# TASK TO COMPLETE:
Please copy every line of the data in which the string "acknowledge" appears.

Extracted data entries

● ● ●

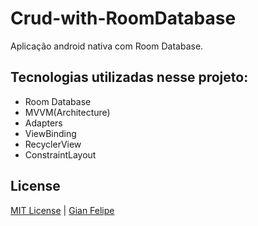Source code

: # Crud-with-RoomDatabase
Aplicação android nativa com Room Database.

## Tecnologias utilizadas nesse projeto:

 - Room Database
 - MVVM(Architecture)
 - Adapters
 - ViewBinding
 - RecyclerView
 - ConstraintLayout
 
 
 ## License
[MIT License](./LICENSE) | [Gian Felipe](https://github.com/Gian-f)
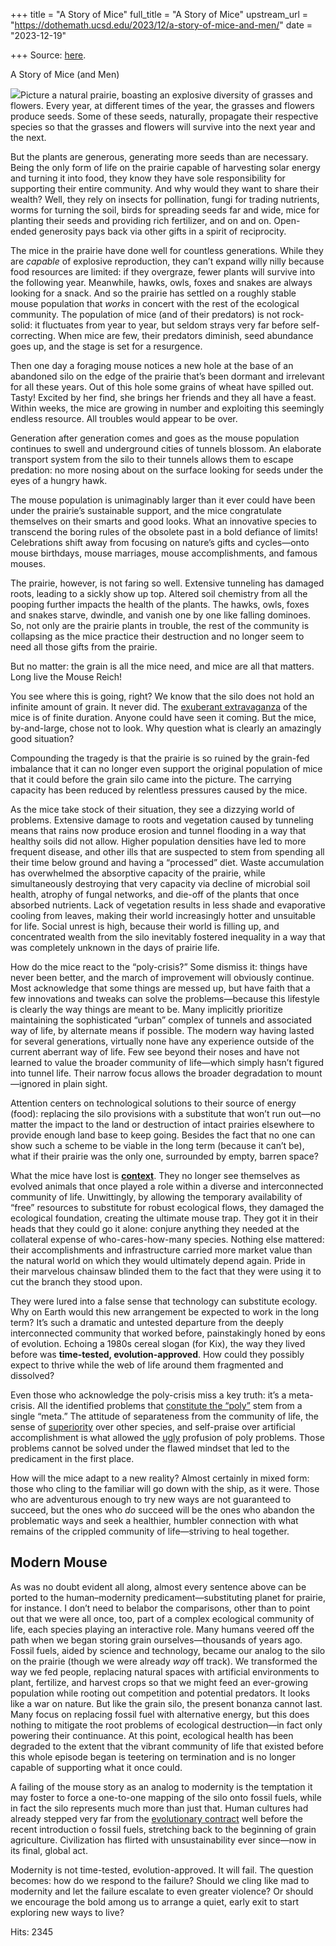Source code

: +++
title = "A Story of Mice"
full_title = "A Story of Mice"
upstream_url = "https://dothemath.ucsd.edu/2023/12/a-story-of-mice-and-men/"
date = "2023-12-19"

+++
Source: [here](https://dothemath.ucsd.edu/2023/12/a-story-of-mice-and-men/).

A Story of Mice (and Men)

[![](https://dothemath.ucsd.edu/wp-content/uploads/2023/12/prairie-silo-AI-300x300.jpg)](https://dothemath.ucsd.edu/wp-content/uploads/2023/12/prairie-silo-AI.jpg)Picture a natural prairie, boasting an explosive diversity of grasses and flowers. Every year, at different times of the year, the grasses and flowers produce seeds. Some of these seeds, naturally, propagate their respective species so that the grasses and flowers will survive into the next year and the next.

But the plants are generous, generating more seeds than are necessary. Being the only form of life on the prairie capable of harvesting solar energy and turning it into food, they know they have sole responsibility for supporting their entire community. And why would they want to share their wealth? Well, they rely on insects for pollination, fungi for trading nutrients, worms for turning the soil, birds for spreading seeds far and wide, mice for planting their seeds and providing rich fertilizer, and on and on. Open-ended generosity pays back via other gifts in a spirit of reciprocity.

The mice in the prairie have done well for countless generations. While they are *capable* of explosive reproduction, they can’t expand willy nilly because food resources are limited: if they overgraze, fewer plants will survive into the following year. Meanwhile, hawks, owls, foxes and snakes are always looking for a snack. And so the prairie has settled on a roughly stable mouse population that *works* in concert with the rest of the ecological community. The population of mice (and of their predators) is not rock-solid: it fluctuates from year to year, but seldom strays very far before self-correcting. When mice are few, their predators diminish, seed abundance goes up, and the stage is set for a resurgence.

Then one day a foraging mouse notices a new hole at the base of an abandoned silo on the edge of the prairie that’s been dormant and irrelevant for all these years. Out of this hole some grains of wheat have spilled out. Tasty! Excited by her find, she brings her friends and they all have a feast. Within weeks, the mice are growing in number and exploiting this seemingly endless resource. All troubles would appear to be over.

Generation after generation comes and goes as the mouse population continues to swell and underground cities of tunnels blossom. An elaborate transport system from the silo to their tunnels allows them to escape predation: no more nosing about on the surface looking for seeds under the eyes of a hungry hawk.

The mouse population is unimaginably larger than it ever could have been under the prairie’s sustainable support, and the mice congratulate themselves on their smarts and good looks. What an innovative species to transcend the boring rules of the obsolete past in a bold defiance of limits! Celebrations shift away from focusing on nature’s gifts and cycles—onto mouse birthdays, mouse marriages, mouse accomplishments, and famous mouses.

The prairie, however, is not faring so well. Extensive tunneling has damaged roots, leading to a sickly show up top. Altered soil chemistry from all the pooping further impacts the health of the plants. The hawks, owls, foxes and snakes starve, dwindle, and vanish one by one like falling dominoes. So, not only are the prairie plants in trouble, the rest of the community is collapsing as the mice practice their destruction and no longer seem to need all those gifts from the prairie.

But no matter: the grain is all the mice need, and mice are all that matters. Long live the Mouse Reich!

You see where this is going, right? We know that the silo does not hold an infinite amount of grain. It never did. The [exuberant extravaganza](https://dothemath.ucsd.edu/2022/12/finite-feeding-frenzy/) of the mice is of finite duration. Anyone could have seen it coming. But the mice, by-and-large, chose not to look. Why question what is clearly an amazingly good situation?

Compounding the tragedy is that the prairie is so ruined by the grain-fed imbalance that it can no longer even support the original population of mice that it could before the grain silo came into the picture. The carrying capacity has been reduced by relentless pressures caused by the mice.

As the mice take stock of their situation, they see a dizzying world of problems. Extensive damage to roots and vegetation caused by tunneling means that rains now produce erosion and tunnel flooding in a way that healthy soils did not allow. Higher population densities have led to more frequent disease, and other ills that are suspected to stem from spending all their time below ground and having a “processed” diet. Waste accumulation has overwhelmed the absorptive capacity of the prairie, while simultaneously destroying that very capacity via decline of microbial soil health, atrophy of fungal networks, and die-off of the plants that once absorbed nutrients. Lack of vegetation results in less shade and evaporative cooling from leaves, making their world increasingly hotter and unsuitable for life. Social unrest is high, because their world is filling up, and concentrated wealth from the silo inevitably fostered inequality in a way that was completely unknown in the days of prairie life.

How do the mice react to the “poly-crisis?” Some dismiss it: things have never been better, and the march of improvement will obviously continue. Most acknowledge that some things are messed up, but have faith that a few innovations and tweaks can solve the problems—because this lifestyle is clearly the way things are meant to be. Many implicitly prioritize maintaining the sophisticated “urban” complex of tunnels and associated way of life, by alternate means if possible. The modern way having lasted for several generations, virtually none have any experience outside of the current aberrant way of life. Few see beyond their noses and have not learned to value the broader community of life—which simply hasn’t figured into tunnel life. Their narrow focus allows the broader degradation to mount—ignored in plain sight.

Attention centers on technological solutions to their source of energy (food): replacing the silo provisions with a substitute that won’t run out—no matter the impact to the land or destruction of intact prairies elsewhere to provide enough land base to keep going. Besides the fact that no one can show such a scheme to be viable in the long term (because it can’t be), what if their prairie was the only one, surrounded by empty, barren space?

What the mice have lost is [**context**](https://dothemath.ucsd.edu/2023/10/context-is-king/). They no longer see themselves as evolved animals that once played a role within a diverse and interconnected community of life. Unwittingly, by allowing the temporary availability of “free” resources to substitute for robust ecological flows, they damaged the ecological foundation, creating the ultimate mouse trap. They got it in their heads that they could go it alone: conjure anything they needed at the collateral expense of who-cares-how-many species. Nothing else mattered: their accomplishments and infrastructure carried more market value than the natural world on which they would ultimately depend again. Pride in their marvelous chainsaw blinded them to the fact that they were using it to cut the branch they stood upon.

They were lured into a false sense that technology can substitute ecology. Why on Earth would this new arrangement be expected to work in the long term? It’s such a dramatic and untested departure from the deeply interconnected community that worked before, painstakingly honed by eons of evolution. Echoing a 1980s cereal slogan (for Kix), the way they lived before was **time-tested, evolution-approved**. How could they possibly expect to thrive while the web of life around them fragmented and dissolved?

Even those who acknowledge the poly-crisis miss a key truth: it’s a meta-crisis. All the identified problems that [constitute the “poly”](https://dothemath.ucsd.edu/2022/09/death-by-hockey-sticks/) stem from a single “meta.” The attitude of separateness from the community of life, the sense of [superiority](https://dothemath.ucsd.edu/2022/02/human-exceptionalism/) over other species, and self-praise over artificial accomplishment is what allowed the [ugly](https://dothemath.ucsd.edu/2023/10/our-ugly-magnificence/) profusion of poly problems. Those problems cannot be solved under the flawed mindset that led to the predicament in the first place.

How will the mice adapt to a new reality? Almost certainly in mixed form: those who cling to the familiar will go down with the ship, as it were. Those who are adventurous enough to try new ways are not guaranteed to succeed, but the ones who *do* succeed will be the ones who abandon the problematic ways and seek a healthier, humbler connection with what remains of the crippled community of life—striving to heal together.

## Modern Mouse

As was no doubt evident all along, almost every sentence above can be ported to the human–modernity predicament—substituting planet for prairie, for instance. I don’t need to belabor the comparisons, other than to point out that we were all once, too, part of a complex ecological community of life, each species playing an interactive role. Many humans veered off the path when we began storing grain ourselves—thousands of years ago. Fossil fuels, aided by science and technology, became our analog to the silo on the prairie (though we were already *way* off track). We transformed the way we fed people, replacing natural spaces with artificial environments to plant, fertilize, and harvest crops so that we might feed an ever-growing population while rooting out competition and potential predators. It looks like a war on nature. But like the grain silo, the present bonanza cannot last. Many focus on replacing fossil fuel with alternative energy, but this does nothing to mitigate the root problems of ecological destruction—in fact only powering their continuance. At this point, ecological health has been degraded to the extent that the vibrant community of life that existed before this whole episode began is teetering on termination and is no longer capable of supporting what it once could.

A failing of the mouse story as an analog to modernity is the temptation it may foster to force a one-to-one mapping of the silo onto fossil fuels, while in fact the silo represents much more than just that. Human cultures had already stepped very far from the [evolutionary contract](https://dothemath.ucsd.edu/2021/04/in-breach-of-contract/) well before the recent introduction o fossil fuels, stretching back to the beginning of grain agriculture. Civilization has flirted with unsustainability ever since—now in its final, global act.

Modernity is not time-tested, evolution-approved. It will fail. The question becomes: how do we respond to the failure? Should we cling like mad to modernity and let the failure escalate to even greater violence? Or should we encourage the bold among us to arrange a quiet, early exit to start exploring new ways to live?

Hits: 2345

<div class="addtoany_share_save_container addtoany_content addtoany_content_bottom">

<div class="a2a_kit a2a_kit_size_32 addtoany_list" a2a-title="A Story of Mice (and Men)" a2a-url="https://dothemath.ucsd.edu/2023/12/a-story-of-mice-and-men/">

[](https://www.addtoany.com/add_to/facebook?linkurl=https%3A%2F%2Fdothemath.ucsd.edu%2F2023%2F12%2Fa-story-of-mice-and-men%2F&linkname=A%20Story%20of%20Mice%20%28and%20Men%29 "Facebook")[](https://www.addtoany.com/add_to/twitter?linkurl=https%3A%2F%2Fdothemath.ucsd.edu%2F2023%2F12%2Fa-story-of-mice-and-men%2F&linkname=A%20Story%20of%20Mice%20%28and%20Men%29 "Twitter")[](https://www.addtoany.com/add_to/email?linkurl=https%3A%2F%2Fdothemath.ucsd.edu%2F2023%2F12%2Fa-story-of-mice-and-men%2F&linkname=A%20Story%20of%20Mice%20%28and%20Men%29 "Email")[](https://www.addtoany.com/share)

</div>

</div>
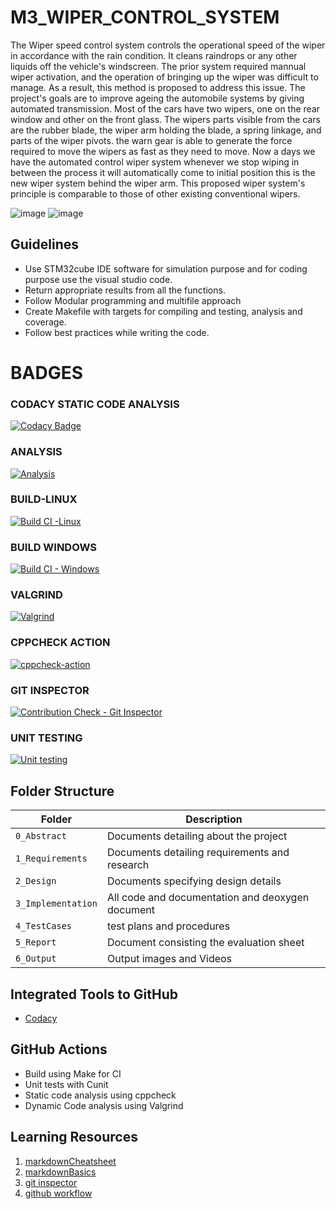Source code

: # M3_WIPER_CONTROL_SYSTEM

 The Wiper speed control system controls the operational speed of the wiper in accordance with the rain condition. It cleans 
 raindrops or any other liquids off the vehicle's windscreen. The prior system required mannual wiper activation, and the 
 operation of bringing up the wiper was difficult to manage. As a result, this method is proposed to address this issue.
 The project's goals are to improve ageing the automobile systems by giving automated transmission. Most of the cars 
 have two wipers, one on the rear window and other on the front glass. The wipers parts visible from the cars are the 
 rubber blade, the wiper arm holding the blade, a spring linkage, and parts of the wiper pivots. the warn gear 
 is able to generate the force required to move the wipers as fast as they need to move. Now a days we have 
 the automated control wiper system whenever we stop wiping in between the process it will automatically come to initial 
 position this is the new wiper system behind the wiper arm. This proposed wiper system's principle is comparable to those of other existing 
 conventional wipers.

![image](https://user-images.githubusercontent.com/101585225/167920751-00b5053e-5bbe-4dd1-9497-12b6be0975d1.png)              ![image](https://user-images.githubusercontent.com/101585225/167920843-8d7377ca-7076-4646-b4c8-b8b2078db6bb.png)

## Guidelines
* Use STM32cube IDE software for simulation purpose and for coding purpose use the visual studio code.
* Return appropriate results from all the functions.
* Follow Modular programming and multifile approach
* Create Makefile with targets for compiling and testing, analysis and coverage.
* Follow best practices while writing the code.

# BADGES

### CODACY STATIC CODE ANALYSIS

[![Codacy Badge](https://app.codacy.com/project/badge/Grade/f8bd6e49c42d40faaaff8b461a53309a)](https://www.codacy.com/gh/Abiramikoperundevi/M3_WIPER_CONTROL_SYSTEM/dashboard?utm_source=github.com&amp;utm_medium=referral&amp;utm_content=Abiramikoperundevi/M3_WIPER_CONTROL_SYSTEM&amp;utm_campaign=Badge_Grade)

### ANALYSIS


[![Analysis](https://github.com/Abiramikoperundevi/M3_WIPER_CONTROL_SYSTEM/actions/workflows/Analysis.yml/badge.svg)](https://github.com/Abiramikoperundevi/M3_WIPER_CONTROL_SYSTEM/actions/workflows/Analysis.yml)

### BUILD-LINUX

[![Build CI -Linux](https://github.com/Abiramikoperundevi/M3_WIPER_CONTROL_SYSTEM/actions/workflows/Build_linux.yml/badge.svg)](https://github.com/Abiramikoperundevi/M3_WIPER_CONTROL_SYSTEM/actions/workflows/Build_linux.yml)

### BUILD WINDOWS

[![Build CI - Windows](https://github.com/Abiramikoperundevi/M3_WIPER_CONTROL_SYSTEM/actions/workflows/Build-Windows.yml/badge.svg)](https://github.com/Abiramikoperundevi/M3_WIPER_CONTROL_SYSTEM/actions/workflows/Build-Windows.yml)

### VALGRIND

[![Valgrind](https://github.com/Abiramikoperundevi/M3_WIPER_CONTROL_SYSTEM/actions/workflows/Valgrind.yml/badge.svg)](https://github.com/Abiramikoperundevi/M3_WIPER_CONTROL_SYSTEM/actions/workflows/Valgrind.yml)

### CPPCHECK ACTION

[![cppcheck-action](https://github.com/Abiramikoperundevi/M3_WIPER_CONTROL_SYSTEM/actions/workflows/cpp%20check.yml/badge.svg)](https://github.com/Abiramikoperundevi/M3_WIPER_CONTROL_SYSTEM/actions/workflows/cpp%20check.yml)

### GIT INSPECTOR

[![Contribution Check - Git Inspector](https://github.com/Abiramikoperundevi/M3_WIPER_CONTROL_SYSTEM/actions/workflows/Git_inspector.yml/badge.svg)](https://github.com/Abiramikoperundevi/M3_WIPER_CONTROL_SYSTEM/actions/workflows/Git_inspector.yml)

### UNIT TESTING

[![Unit testing](https://github.com/Abiramikoperundevi/M3_WIPER_CONTROL_SYSTEM/actions/workflows/Unit_Testing.yml/badge.svg)](https://github.com/Abiramikoperundevi/M3_WIPER_CONTROL_SYSTEM/actions/workflows/Unit_Testing.yml)

## Folder Structure
Folder             | Description
-------------------| -----------------------------------------
`0_Abstract`       | Documents detailing about the project
`1_Requirements`   | Documents detailing requirements and research
`2_Design`         | Documents specifying design details
`3_Implementation` | All code and documentation and deoxygen document
`4_TestCases`      |test plans and procedures
`5_Report`         |Document consisting the evaluation sheet
`6_Output`         | Output images and Videos

## Integrated Tools to GitHub
*  [Codacy](https://www.codacy.com/)

## GitHub Actions
* Build using Make for CI
* Unit tests with Cunit
* Static code analysis using cppcheck
* Dynamic Code analysis using Valgrind


## Learning Resources
1. [markdownCheatsheet](https://github.com/adam-p/markdown-here/wiki/Markdown-Cheatsheet)
2. [markdownBasics](https://guides.github.com/features/mastering-markdown/)
3. [git inspector](https://github.com/ejwa/gitinspector.git)
4. [github workflow](https://docs.github.com/en/actions/learn-github-action)
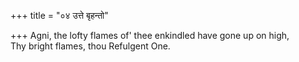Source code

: +++
title = "०४ उत्ते बृहन्तो"

+++
Agni, the lofty flames of' thee enkindled have gone up on high,  
     Thy bright flames, thou Refulgent One.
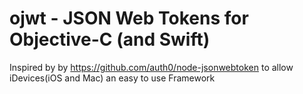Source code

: ojwt - JSON Web Tokens for Objective-C (and Swift)
==================

Inspired by by https://github.com/auth0/node-jsonwebtoken to allow iDevices(iOS and Mac) an easy to use Framework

● ● ●

# TASK OUTPUT:
How do the mice react to the “poly-crisis?” Some dismiss it: things have never been better, and the march of improvement will obviously continue. Most acknowledge that some things are messed up, but have faith that a few innovations and tweaks can solve the problems—because this lifestyle is clearly the way things are meant to be. Many implicitly prioritize maintaining the sophisticated “urban” complex of tunnels and associated way of life, by alternate means if possible. The modern way having lasted for several generations, virtually none have any experience outside of the current aberrant way of life. Few see beyond their noses and have not learned to value the broader community of life—which simply hasn’t figured into tunnel life. Their narrow focus allows the broader degradation to mount—ignored in plain sight.
Even those who acknowledge the poly-crisis miss a key truth: it’s a meta-crisis. All the identified problems that [constitute the “poly”](https://dothemath.ucsd.edu/2022/09/death-by-hockey-sticks/) stem from a single “meta.” The attitude of separateness from the community of life, the sense of [superiority](https://dothemath.ucsd.edu/2022/02/human-exceptionalism/) over other species, and self-praise over artificial accomplishment is what allowed the [ugly](https://dothemath.ucsd.edu/2023/10/our-ugly-magnificence/) profusion of poly problems. Those problems cannot be solved under the flawed mindset that led to the predicament in the first place.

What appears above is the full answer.